Doctors to breach confidentiality for unsafe drivers

Draft guidance issued by the regulator for doctors advises GPs to breach confidentiality and report patients whose health could impact their ability to drive safely to the DVLA

Cars on the road
Doctors are being advised to breach patient confidentiality and notify the Driver and Vehicle Licensing Agency (DVLA) if a patient’s health renders them a potentially dangerous driver.

According to draft guidance issued by the General Medical Council (GMC) today (25 November), if a GP finds that a patient’s ability to drive becomes affected by their medical condition, they should raise the issue with them and persuade them to contact the DVLA and to stop driving. 

However, if patients continue to drive contrary to the advice from their doctor, GPs are advised to “contact the DVLA or DVA immediately and disclose any relevant medical information, in confidence, to the medical adviser.”

Current legislation places the burden of legal responsibility on the driver to inform the DVLA if a condition or treatment affects their ability to drive.
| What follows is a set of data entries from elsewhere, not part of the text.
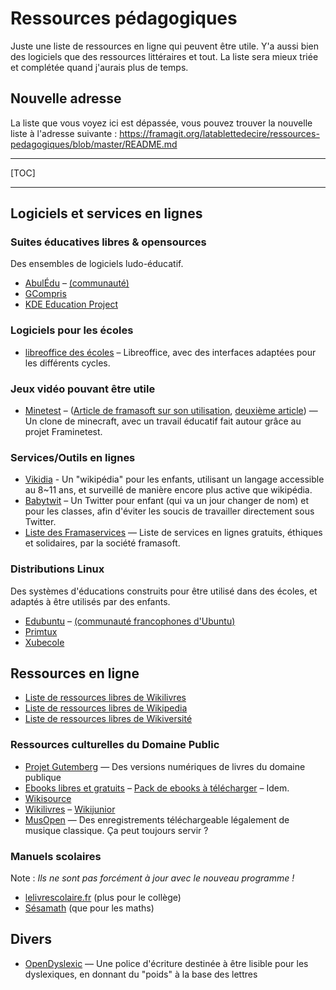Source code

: # Ressources pédagogiques

Juste une liste de ressources en ligne qui peuvent être utile. Y'a aussi bien des logiciels que des ressources littéraires et tout. La liste sera mieux triée et complétée quand j'aurais plus de temps.

## Nouvelle adresse

La liste que vous voyez ici est dépassée, vous pouvez trouver la nouvelle liste à l'adresse suivante : https://framagit.org/latablettedecire/ressources-pedagogiques/blob/master/README.md

---

[TOC]

---

## Logiciels et services en lignes

### Suites éducatives libres & opensources

Des ensembles de logiciels ludo-éducatif.

- [AbulÉdu](http://www.abuledu.org/) – [(communauté)](http://abuledu-fr.org/)
- [GCompris](http://gcompris.net/index-fr.html)
- [KDE Education Project](https://edu.kde.org/)

### Logiciels pour les écoles

- [libreoffice des écoles](http://libreofficedesecoles.free.fr/) – Libreoffice, avec des interfaces adaptées pour les différents cycles.

### Jeux vidéo pouvant être utile

- [Minetest](http://www.minetest.net/) – ([Article de framasoft sur son utilisation](https://framablog.org/2016/09/01/minetest-interets-et-possibilites-pedagogiques/), [deuxième article](https://framablog.org/2016/09/01/framinetest-edu-laissez-microsoft-hors-de-portee-de-nos-enfants/)) — Un clone de minecraft, avec un travail éducatif fait autour grâce au projet Framinetest.

### Services/Outils en lignes

- [Vikidia](https://fr.vikidia.org/wiki/Vikidia:Accueil) - Un "wikipédia" pour les enfants, utilisant un langage accessible au 8~11 ans, et surveillé de manière encore plus active que wikipédia.
- [Babytwit](https://babytwit.fr/main/login) – Un Twitter pour enfant (qui va un jour changer de nom) et pour les classes, afin d'éviter les soucis de travailler directement sous Twitter.
- [Liste des Framaservices](https://degooglisons-internet.org/liste) — Liste de services en lignes gratuits, éthiques et solidaires, par la société framasoft.

### Distributions Linux

Des systèmes d'éducations construits pour être utilisé dans des écoles, et adaptés à être utilisés par des enfants.

- [Edubuntu](http://edubuntu.org/) – [(communauté francophones d'Ubuntu)](https://www.ubuntu-fr.org/)
- [Primtux](http://primtux.fr/)
- [Xubecole](http://www.xubecol.ovh/)

## Ressources en ligne

- [Liste de ressources libres de Wikilivres](https://fr.wikibooks.org/wiki/Wikilivres:Ressources_libres_de_droit)
- [Liste de ressources libres de Wikipedia](https://fr.wikipedia.org/wiki/Wikip%C3%A9dia:Ressources_libres#Texte)
- [Liste de ressources libres de Wikiversité](https://fr.wikiversity.org/wiki/Ressources_%C3%A9ducatives_libres)

### Ressources culturelles du Domaine Public

- [Projet Gutemberg](http://www.gutenberg.org/wiki/FR_Principal) — Des versions numériques de livres du domaine publique
- [Ebooks libres et gratuits](http://www.ebooksgratuits.com/ebooks.php) – [Pack de ebooks à télécharger](http://www.ebooksgratuits.com/torrent.php) – Idem.
- [Wikisource](https://fr.wikisource.org/wiki/Wikisource:Accueil)
- [Wikilivres](https://fr.wikibooks.org/wiki/Accueil) – [Wikijunior](https://fr.wikibooks.org/wiki/Wikijunior)
- [MusOpen](https://musopen.org/) — Des enregistrements téléchargeable légalement de musique classique. Ça peut toujours servir ?

### Manuels scolaires 

Note : *Ils ne sont pas forcément à jour avec le nouveau programme !*

- [lelivrescolaire.fr](http://www.lelivrescolaire.fr/) (plus pour le collège)
- [Sésamath](http://www.sesamath.net/) (que pour les maths)

## Divers

- [OpenDyslexic](http://opendyslexic.org/) — Une police d'écriture destinée à être lisible pour les dyslexiques, en donnant du "poids" à la base des lettres
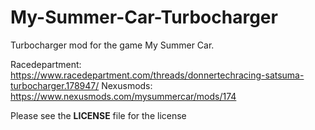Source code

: # My-Summer-Car-Turbocharger
Turbocharger mod for the game My Summer Car.

Racedepartment: https://www.racedepartment.com/threads/donnertechracing-satsuma-turbocharger.178947/
Nexusmods: https://www.nexusmods.com/mysummercar/mods/174

Please see the **LICENSE** file for the license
But the GMC’s draft guidelines raise public interest above patient confidentiality, where they may constitute a danger to other road users.

The draft guidance comes in the wake of the crash of a bin lorry in Glasgow in December last year, which killed six people, in which the driver is reported to have lost consciousness behind the wheel.

Chief executive of the GMC, Niall Dickson, said: “Most patients will do the sensible thing but the truth is that a few will not and may not have the insight to realise that they are a risk to others behind the wheel of a car.”

Mr Dickson said that this was “difficult territory” for the regulator. He added: “Confidentiality is not absolute and doctors can play an important part in keeping the wider public safe if a patient is not safe to drive.”

In July this year, OT reported that more than 600 motorists had had their licences revoked due to Cassie’s law, where police officers can revoke a driver’s licence if their poor eyesight renders them a significant threat to other road users.

The current guidance for optometrists from the College of Optometrists reiterates the DVLA’s own guidelines.

Commenting on the GMC draft guidance, the AOP’s professional adviser, Geoff Roberson, said: “Today’s draft guidance for GPs comes from the medical regulator the GMC. The GMC hasn't, at the moment, changed its guidance, just emphasised the breach of confidentiality aspect of it and the AOP’s current guidance doesn't conflict with this. Unfortunately, the General Optical Council (GOC) does not issue similar advice for optometrists.”

Mr Roberson added: “The AOP will be reviewing its guidance, which is in line with that currently offered by the College of Optometrists, and is available to AOP members on our website. If the GMC does indeed change its guidance then we will look at the changes, look at what the College of Optometrists intends to do, and look again at our own guidance.”

A spokesperson from the GOC told OT: “Our new standards make clear that registrants should ‘Promptly raise concerns about your patients…if patient or public safety might be at risk and encourage others to do the same.’ Registrants should use their professional judgement in implementing this. They may wish to use guidance produced by their professional body or others in making this judgement.” 

The AOP’s current guidance on driving and the DVLA is available online.